Wednesday, 5 August 2009

boys mixed with chocolate.

Blood red, chocolate pancakes, dark haired boys, hot pink bedroom...put them all together. Serve your dark haired boy these chocolate pancakes in your hot pink bedroom you two share, while his nose bleeds blood red.
Or have your boy make chocolate pancakes in your hot pink kitchen wearing a blood red velvet jacket and smoking a cigarette.

Chocolate Griddle Cakes with Chocolate Sauce

Gourmet | January 2004

For sauce
  • 1 cup heavy cream
  • 7 oz fine-quality bittersweet chocolate (not unsweetened), finely chopped

For griddle cakes
  • 1/2 cup Dutch-process unsweetened cocoa powder
  • 1 1/4 cups all-purpose flour
  • 1 cup sugar
  • 1/2 teaspoon baking soda
  • 1/8 teaspoon salt
  • 2 whole large eggs
  • 1 large egg yolk
  • 3/4 cup well-shaken buttermilk
  • 1/4 cup vegetable oil
  • 1 teaspoon vanilla
  • Unsalted butter for greasing griddle

Preparation

Make sauce:
Bring cream to a boil in a 1-quart saucepan, then pour hot cream over chocolate in a bowl, gently whisking until smooth.

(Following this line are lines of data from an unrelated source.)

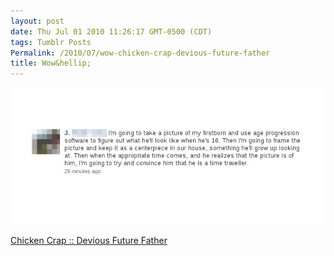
 ```yaml
---
layout: post
date: Thu Jul 01 2010 11:26:17 GMT-0500 (CDT)
tags: Tumblr Posts
Permalink: /2010/07/wow-chicken-crap-devious-future-father
title: Wow&hellip;
---
```


![](/public/assets/tumblr/tumblr_l4w0buYb091qa4klho1_1280.jpg)

[Chicken Crap :: Devious Future Father](http://chickencrap.com/c.php?c=4553&utm_source=feedburner&utm_medium=feed&utm_campaign=Feed:+Chickencrap+(ChickenCrap.com)&utm_content=Google+Reader)

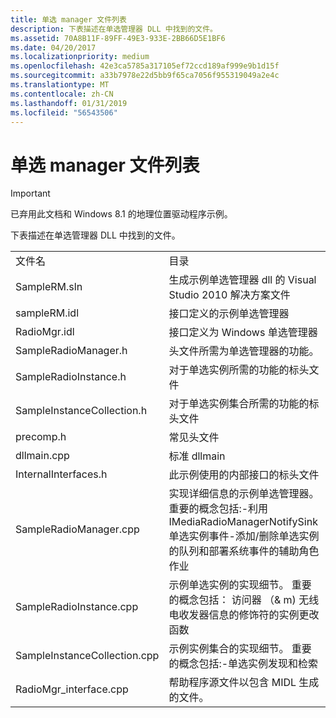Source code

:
 ```yaml
---
title: 单选 manager 文件列表
description: 下表描述在单选管理器 DLL 中找到的文件。
ms.assetid: 70A8B11F-89FF-49E3-933E-2BB66D5E1BF6
ms.date: 04/20/2017
ms.localizationpriority: medium
ms.openlocfilehash: 42e3ca5785a317105ef72ccd189af999e9b1d15f
ms.sourcegitcommit: a33b7978e22d5bb9f65ca7056f955319049a2e4c
ms.translationtype: MT
ms.contentlocale: zh-CN
ms.lasthandoff: 01/31/2019
ms.locfileid: "56543506"
---
```

# <a name="the-radio-manager-file-list"></a>单选 manager 文件列表

> [!IMPORTANT] 
> 已弃用此文档和 Windows 8.1 的地理位置驱动程序示例。

下表描述在单选管理器 DLL 中找到的文件。

|                              |                                                                                                                                                                                                                                             |
|------------------------------|---------------------------------------------------------------------------------------------------------------------------------------------------------------------------------------------------------------------------------------------|
| 文件名                    | 目录                                                                                                                                                                                                                                    |
| SampleRM.sln                 | 生成示例单选管理器 dll 的 Visual Studio 2010 解决方案文件                                                                                                                                                              |
| sampleRM.idl                 | 接口定义的示例单选管理器                                                                                                                                                                                       |
| RadioMgr.idl                 | 接口定义为 Windows 单选管理器                                                                                                                                                                                        |
| SampleRadioManager.h         | 头文件所需为单选管理器的功能。                                                                                                                                                                                  |
| SampleRadioInstance.h        | 对于单选实例所需的功能的标头文件                                                                                                                                                                                 |
| SampleInstanceCollection.h   | 对于单选实例集合所需的功能的标头文件                                                                                                                                                                  |
| precomp.h                    | 常见头文件                                                                                                                                                                                                                          |
| dllmain.cpp                  | 标准 dllmain                                                                                                                                                                                                                            |
| InternalInterfaces.h         | 此示例使用的内部接口的标头文件                                                                                                                                                                                     |
| SampleRadioManager.cpp       | 实现详细信息的示例单选管理器。 重要的概念包括:-利用 IMediaRadioManagerNotifySink 单选实例事件-添加/删除单选实例的队列和部署系统事件的辅助角色作业 |
| SampleRadioInstance.cpp      | 示例单选实例的实现细节。 重要的概念包括： 访问器 （& m) 无线电收发器信息的修饰符的实例更改函数                                                                                 |
| SampleInstanceCollection.cpp | 示例实例集合的实现细节。 重要的概念包括:-单选实例发现和检索                                                                                                             |
| RadioMgr\_interface.cpp      | 帮助程序源文件以包含 MIDL 生成的文件。                                                                                                                                                                                     |

 

 

 




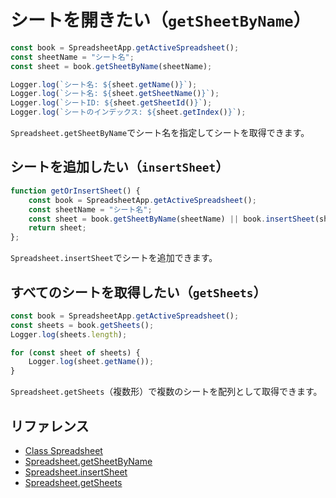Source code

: # シートを開きたい（`getSheetByName`）

```js
const book = SpreadsheetApp.getActiveSpreadsheet();
const sheetName = "シート名";
const sheet = book.getSheetByName(sheetName);

Logger.log(`シート名: ${sheet.getName()}`);
Logger.log(`シート名: ${sheet.getSheetName()}`);
Logger.log(`シートID: ${sheet.getSheetId()}`);
Logger.log(`シートのインデックス: ${sheet.getIndex()}`);
```

`Spreadsheet.getSheetByName`でシート名を指定してシートを取得できます。

## シートを追加したい（`insertSheet`）

```js
function getOrInsertSheet() {
    const book = SpreadsheetApp.getActiveSpreadsheet();
    const sheetName = "シート名";
    const sheet = book.getSheetByName(sheetName) || book.insertSheet(sheetName);
    return sheet;
};
```

`Spreadsheet.insertSheet`でシートを追加できます。

## すべてのシートを取得したい（`getSheets`）

```js
const book = SpreadsheetApp.getActiveSpreadsheet();
const sheets = book.getSheets();
Logger.log(sheets.length);

for (const sheet of sheets) {
    Logger.log(sheet.getName());
}
```

``Spreadsheet.getSheets``（複数形）で複数のシートを配列として取得できます。

## リファレンス

- [Class Spreadsheet](https://developers.google.com/apps-script/reference/spreadsheet/spreadsheet)
- [Spreadsheet.getSheetByName](https://developers.google.com/apps-script/reference/spreadsheet/spreadsheet#getsheetbynamename)
- [Spreadsheet.insertSheet](https://developers.google.com/apps-script/reference/spreadsheet/spreadsheet#insertsheetsheetname)
- [Spreadsheet.getSheets](https://developers.google.com/apps-script/reference/spreadsheet/spreadsheet#getsheets)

Keep warm or at room temperature.

Make griddle cakes:
Sift together cocoa, flour, sugar, baking soda, and salt into a large bowl, then whisk in eggs, yolk, buttermilk, oil, and vanilla until combined well.

Heat a griddle or nonstick skillet over moderately low heat and lightly coat with butter.

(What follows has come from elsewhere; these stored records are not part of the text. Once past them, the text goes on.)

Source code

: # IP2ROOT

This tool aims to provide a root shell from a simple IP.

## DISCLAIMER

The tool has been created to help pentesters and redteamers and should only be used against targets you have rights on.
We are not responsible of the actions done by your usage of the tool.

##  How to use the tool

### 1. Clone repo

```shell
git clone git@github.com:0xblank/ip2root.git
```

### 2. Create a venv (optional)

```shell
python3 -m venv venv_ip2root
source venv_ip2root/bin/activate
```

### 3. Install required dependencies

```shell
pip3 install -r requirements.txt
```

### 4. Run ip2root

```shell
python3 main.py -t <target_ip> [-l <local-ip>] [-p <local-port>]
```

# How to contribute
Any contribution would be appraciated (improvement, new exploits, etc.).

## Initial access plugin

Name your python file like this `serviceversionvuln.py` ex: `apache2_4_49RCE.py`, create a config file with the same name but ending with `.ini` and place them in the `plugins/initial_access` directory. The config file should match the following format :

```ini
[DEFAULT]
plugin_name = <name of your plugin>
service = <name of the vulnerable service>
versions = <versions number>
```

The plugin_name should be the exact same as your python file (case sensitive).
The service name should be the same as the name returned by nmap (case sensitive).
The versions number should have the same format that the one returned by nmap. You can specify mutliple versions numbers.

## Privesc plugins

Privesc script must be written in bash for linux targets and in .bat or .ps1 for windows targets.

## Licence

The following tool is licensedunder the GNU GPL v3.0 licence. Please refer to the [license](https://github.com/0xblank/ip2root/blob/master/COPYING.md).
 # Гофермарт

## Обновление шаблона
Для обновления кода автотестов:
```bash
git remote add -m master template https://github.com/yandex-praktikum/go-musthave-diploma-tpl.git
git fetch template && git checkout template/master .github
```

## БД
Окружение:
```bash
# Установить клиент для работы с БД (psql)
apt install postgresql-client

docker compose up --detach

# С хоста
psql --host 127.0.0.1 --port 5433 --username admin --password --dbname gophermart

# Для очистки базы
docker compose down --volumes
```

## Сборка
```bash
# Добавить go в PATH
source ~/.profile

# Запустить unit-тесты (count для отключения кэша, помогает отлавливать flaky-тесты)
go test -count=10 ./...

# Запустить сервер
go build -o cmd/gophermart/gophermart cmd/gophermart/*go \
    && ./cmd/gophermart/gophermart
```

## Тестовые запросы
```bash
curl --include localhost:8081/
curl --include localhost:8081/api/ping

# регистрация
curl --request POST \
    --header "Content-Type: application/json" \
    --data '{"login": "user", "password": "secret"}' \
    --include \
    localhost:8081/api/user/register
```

Working in batches of 2 or 3, pour 1/4 cup batter per cake onto hot griddle and cook until bubbles appear on surface, 1 to 2 minutes. Flip cakes with a large spatula and cook until tops spring back when pressed gently, about 1 minute more. Transfer to a plate and loosely cover with foil to keep warm. Add 1/2 teaspoon butter to griddle between batches.

Serve cakes in stacks, topped with chocolate sauce.